I’ve been taking three minutes every day to sit in the body of my own silence. It’s not always easy, but so far, it’s always been worth it. Some days the three minutes fly by and I feel like I no sooner close my eyes than my three minutes are up.

I’m a firm believer that there’s no single right way to do anything; there’s always another way. But here are a few things that I do to set me up for success in my three minutes of silence each day:

  1. Put it on the calendar. I started out with a recurring appointment at noon each day for my three minutes. It hasn’t always worked out that way, but it’s on the calendar and a reminder pops up at 11:45 to remind me that silence is on the way. If I’m not in a place to take a break, I push it back to a time that works for me.
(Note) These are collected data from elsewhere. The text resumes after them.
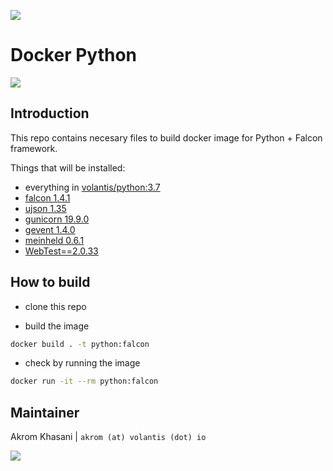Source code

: [![](https://img.shields.io/badge/Docker%20Hub-%E2%86%92-blue.svg?style=flat-square&logo=docker&logoColor=white)](https://hub.docker.com/r/volantis/python)

# Docker Python

[![](https://img.shields.io/badge/Python-3.7.x-orange.svg?style=flat-square&logo=python&logoColor=white)](https://www.python.org)

## Introduction

This repo contains necesary files to build docker image for Python + Falcon framework.

Things that will be installed:

- everything in [volantis/python:3.7](https://hub.docker.com/r/volantis/python)
- [falcon 1.4.1](https://falconframework.org)
- [ujson 1.35](https://github.com/esnme/ultrajson)
- [gunicorn 19.9.0](https://gunicorn.org)
- [gevent 1.4.0](http://www.gevent.org)
- [meinheld 0.6.1](https://github.com/mopemope/meinheld)
- [WebTest==2.0.33](https://docs.pylonsproject.org/projects/webtest)

## How to build

- clone this repo

- build the image
```bash
docker build . -t python:falcon
```

- check by running the image
```bash
docker run -it --rm python:falcon
```

## Maintainer

Akrom Khasani | `akrom (at) volantis (dot) io`

[![](https://img.shields.io/badge/Made%20with%20&hearts;-@VolantisIO-orange.svg?style=flat-square)](https://volantis.io)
You may want to start your day with 3 minutes of silence, or you may choose to end your day with it. No matter what you choose, write it down, put it in your BlackBerry or iPhone or whatever fancy electronic or hand-written calendar keeping device you’ve got.
  2. Write about it. I keep a journal that’s specifically for my #3MoS. Some days it has three words, some days three paragraphs. Writing about it will help you hold yourself accountable, and help you remember what you just experienced. For me, this gives me a place to look back and see if there are any patterns or recurrences I might find interesting or useful. I keep a hand written journal for this one, but you may want to use something electronic like Evernote or LiveJournal (which I use for other types of note-taking), or you might just tweet about it using the #3MoS hashtag to keep it really simple.
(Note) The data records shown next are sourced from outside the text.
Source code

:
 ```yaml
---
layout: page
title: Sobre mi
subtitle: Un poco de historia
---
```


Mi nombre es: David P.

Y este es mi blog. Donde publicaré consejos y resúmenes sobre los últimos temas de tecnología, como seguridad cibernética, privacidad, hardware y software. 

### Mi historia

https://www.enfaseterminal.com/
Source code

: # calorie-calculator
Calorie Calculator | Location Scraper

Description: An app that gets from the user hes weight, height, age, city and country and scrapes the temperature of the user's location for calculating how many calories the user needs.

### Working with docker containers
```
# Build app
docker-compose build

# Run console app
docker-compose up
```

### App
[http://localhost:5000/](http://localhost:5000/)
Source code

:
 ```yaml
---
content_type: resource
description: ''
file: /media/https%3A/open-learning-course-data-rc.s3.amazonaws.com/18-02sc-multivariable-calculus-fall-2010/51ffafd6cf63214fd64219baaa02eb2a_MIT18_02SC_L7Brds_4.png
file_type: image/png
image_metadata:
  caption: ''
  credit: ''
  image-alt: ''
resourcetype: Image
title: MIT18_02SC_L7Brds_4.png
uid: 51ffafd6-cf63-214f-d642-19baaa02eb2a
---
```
  3. Alarm yourself. I have an alarm on my phone, which I use when I’m out of the house, or one on my laptop, which I use when I’m home. Set your alarm for three minutes from the time you’re beginning your silence. For those of you unfamiliar with (or just plain resistant to) sitting still for more than a few seconds at a time, it’s important to keep it to just three minutes in the beginning.
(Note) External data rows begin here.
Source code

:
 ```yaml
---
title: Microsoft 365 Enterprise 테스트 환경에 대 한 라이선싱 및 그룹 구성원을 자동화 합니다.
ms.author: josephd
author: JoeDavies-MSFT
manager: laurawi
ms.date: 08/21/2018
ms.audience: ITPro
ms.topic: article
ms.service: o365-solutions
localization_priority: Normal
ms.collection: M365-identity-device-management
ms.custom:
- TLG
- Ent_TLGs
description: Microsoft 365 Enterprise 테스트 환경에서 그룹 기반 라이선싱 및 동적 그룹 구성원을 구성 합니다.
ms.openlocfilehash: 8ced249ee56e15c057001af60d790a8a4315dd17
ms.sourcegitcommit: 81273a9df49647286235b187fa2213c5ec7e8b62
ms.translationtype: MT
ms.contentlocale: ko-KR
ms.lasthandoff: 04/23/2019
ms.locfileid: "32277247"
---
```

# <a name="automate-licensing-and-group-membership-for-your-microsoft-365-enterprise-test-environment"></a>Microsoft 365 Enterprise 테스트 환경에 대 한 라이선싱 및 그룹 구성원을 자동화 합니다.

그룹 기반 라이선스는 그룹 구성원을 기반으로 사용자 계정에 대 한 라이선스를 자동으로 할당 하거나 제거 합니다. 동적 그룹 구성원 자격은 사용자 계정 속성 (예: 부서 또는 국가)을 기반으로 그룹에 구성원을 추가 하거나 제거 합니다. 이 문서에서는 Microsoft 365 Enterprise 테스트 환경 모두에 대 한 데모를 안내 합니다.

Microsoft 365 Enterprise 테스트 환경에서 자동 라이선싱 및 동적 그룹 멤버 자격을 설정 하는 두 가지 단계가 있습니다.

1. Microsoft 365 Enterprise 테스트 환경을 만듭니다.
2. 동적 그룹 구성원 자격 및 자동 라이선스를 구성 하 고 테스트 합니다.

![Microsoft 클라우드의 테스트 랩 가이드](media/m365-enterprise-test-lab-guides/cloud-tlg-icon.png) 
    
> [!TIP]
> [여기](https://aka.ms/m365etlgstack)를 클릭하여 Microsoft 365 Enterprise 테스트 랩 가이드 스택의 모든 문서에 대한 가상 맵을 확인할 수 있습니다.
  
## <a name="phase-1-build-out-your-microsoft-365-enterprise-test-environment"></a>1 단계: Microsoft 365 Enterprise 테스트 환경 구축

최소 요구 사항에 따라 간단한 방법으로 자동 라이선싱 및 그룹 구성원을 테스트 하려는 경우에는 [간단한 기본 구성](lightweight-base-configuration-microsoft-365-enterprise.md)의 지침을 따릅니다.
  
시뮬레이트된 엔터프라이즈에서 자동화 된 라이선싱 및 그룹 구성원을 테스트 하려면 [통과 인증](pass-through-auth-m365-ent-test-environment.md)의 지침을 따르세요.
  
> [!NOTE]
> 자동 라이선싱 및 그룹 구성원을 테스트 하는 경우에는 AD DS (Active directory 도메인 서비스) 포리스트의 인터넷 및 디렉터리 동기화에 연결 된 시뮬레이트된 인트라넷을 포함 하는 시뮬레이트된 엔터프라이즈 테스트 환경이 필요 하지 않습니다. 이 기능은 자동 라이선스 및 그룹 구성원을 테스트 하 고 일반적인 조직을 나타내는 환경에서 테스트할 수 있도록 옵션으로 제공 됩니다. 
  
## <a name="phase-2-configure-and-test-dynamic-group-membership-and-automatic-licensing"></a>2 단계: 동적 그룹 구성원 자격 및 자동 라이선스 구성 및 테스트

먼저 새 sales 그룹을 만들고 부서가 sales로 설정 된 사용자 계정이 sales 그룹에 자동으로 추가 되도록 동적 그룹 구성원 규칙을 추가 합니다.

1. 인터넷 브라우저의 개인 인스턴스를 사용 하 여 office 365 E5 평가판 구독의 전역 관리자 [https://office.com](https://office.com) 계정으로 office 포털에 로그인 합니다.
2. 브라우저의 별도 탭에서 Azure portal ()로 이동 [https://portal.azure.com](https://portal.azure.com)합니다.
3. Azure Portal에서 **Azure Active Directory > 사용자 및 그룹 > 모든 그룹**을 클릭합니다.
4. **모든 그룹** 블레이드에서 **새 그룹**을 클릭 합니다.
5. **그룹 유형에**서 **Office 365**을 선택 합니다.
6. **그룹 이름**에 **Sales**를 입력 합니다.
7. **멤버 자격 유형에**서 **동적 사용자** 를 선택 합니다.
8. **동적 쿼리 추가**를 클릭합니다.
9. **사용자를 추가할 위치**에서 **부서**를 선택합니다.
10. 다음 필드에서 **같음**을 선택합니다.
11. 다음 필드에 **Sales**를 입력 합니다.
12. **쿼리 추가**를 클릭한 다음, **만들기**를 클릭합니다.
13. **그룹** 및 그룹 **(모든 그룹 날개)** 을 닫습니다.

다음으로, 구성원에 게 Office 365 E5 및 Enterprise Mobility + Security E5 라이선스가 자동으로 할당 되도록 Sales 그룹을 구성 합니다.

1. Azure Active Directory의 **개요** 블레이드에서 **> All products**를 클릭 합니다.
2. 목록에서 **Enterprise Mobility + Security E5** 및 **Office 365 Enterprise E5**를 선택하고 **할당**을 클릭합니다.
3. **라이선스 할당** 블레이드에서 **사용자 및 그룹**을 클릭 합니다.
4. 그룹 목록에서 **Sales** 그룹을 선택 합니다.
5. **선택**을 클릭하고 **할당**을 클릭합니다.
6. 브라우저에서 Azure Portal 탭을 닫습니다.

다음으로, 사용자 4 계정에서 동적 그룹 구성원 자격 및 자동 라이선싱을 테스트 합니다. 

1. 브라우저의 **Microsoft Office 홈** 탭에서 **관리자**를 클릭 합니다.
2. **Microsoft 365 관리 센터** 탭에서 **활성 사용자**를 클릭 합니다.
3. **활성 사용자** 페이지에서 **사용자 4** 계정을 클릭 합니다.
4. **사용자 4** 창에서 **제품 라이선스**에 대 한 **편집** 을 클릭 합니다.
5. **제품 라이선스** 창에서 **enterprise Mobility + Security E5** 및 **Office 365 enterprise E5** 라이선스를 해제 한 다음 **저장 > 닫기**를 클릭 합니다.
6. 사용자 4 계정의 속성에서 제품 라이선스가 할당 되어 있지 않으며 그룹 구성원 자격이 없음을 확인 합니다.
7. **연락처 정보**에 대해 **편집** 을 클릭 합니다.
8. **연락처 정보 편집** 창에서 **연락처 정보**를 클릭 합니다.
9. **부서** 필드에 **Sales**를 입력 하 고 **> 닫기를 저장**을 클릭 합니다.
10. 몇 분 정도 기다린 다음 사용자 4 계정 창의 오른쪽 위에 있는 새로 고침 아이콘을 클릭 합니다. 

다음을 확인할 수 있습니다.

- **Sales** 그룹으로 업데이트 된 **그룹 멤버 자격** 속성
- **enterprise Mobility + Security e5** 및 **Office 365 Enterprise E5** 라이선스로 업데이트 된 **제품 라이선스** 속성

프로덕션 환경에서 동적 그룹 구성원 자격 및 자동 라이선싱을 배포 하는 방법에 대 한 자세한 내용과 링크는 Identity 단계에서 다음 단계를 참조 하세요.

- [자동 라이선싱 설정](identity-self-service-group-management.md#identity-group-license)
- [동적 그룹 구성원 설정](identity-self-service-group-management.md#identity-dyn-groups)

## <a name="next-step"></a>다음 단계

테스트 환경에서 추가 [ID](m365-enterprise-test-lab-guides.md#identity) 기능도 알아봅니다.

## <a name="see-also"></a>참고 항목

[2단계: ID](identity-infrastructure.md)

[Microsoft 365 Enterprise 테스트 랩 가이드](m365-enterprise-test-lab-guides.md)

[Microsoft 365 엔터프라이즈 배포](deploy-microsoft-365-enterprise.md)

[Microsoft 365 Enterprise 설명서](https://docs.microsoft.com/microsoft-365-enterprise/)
  4. Grace yourself. Especially if you’re unaccustomed to sitting still and/or being silent, remember to give yourself some grace—be gentle with yourself as you ease yourself into the discomfort of being still. Stop to recognize what’s uncomfortable. Release your judgment and just let yourself be. I started with three minutes because the thought of anything more gave me anxiety. If you need to back off and start with two minutes or 30 seconds instead of three minutes, do it. And when that becomes comfortable, stretch yourself into more time with silence.

These minutes of silence are a gift to yourself—listen in and see who’s there.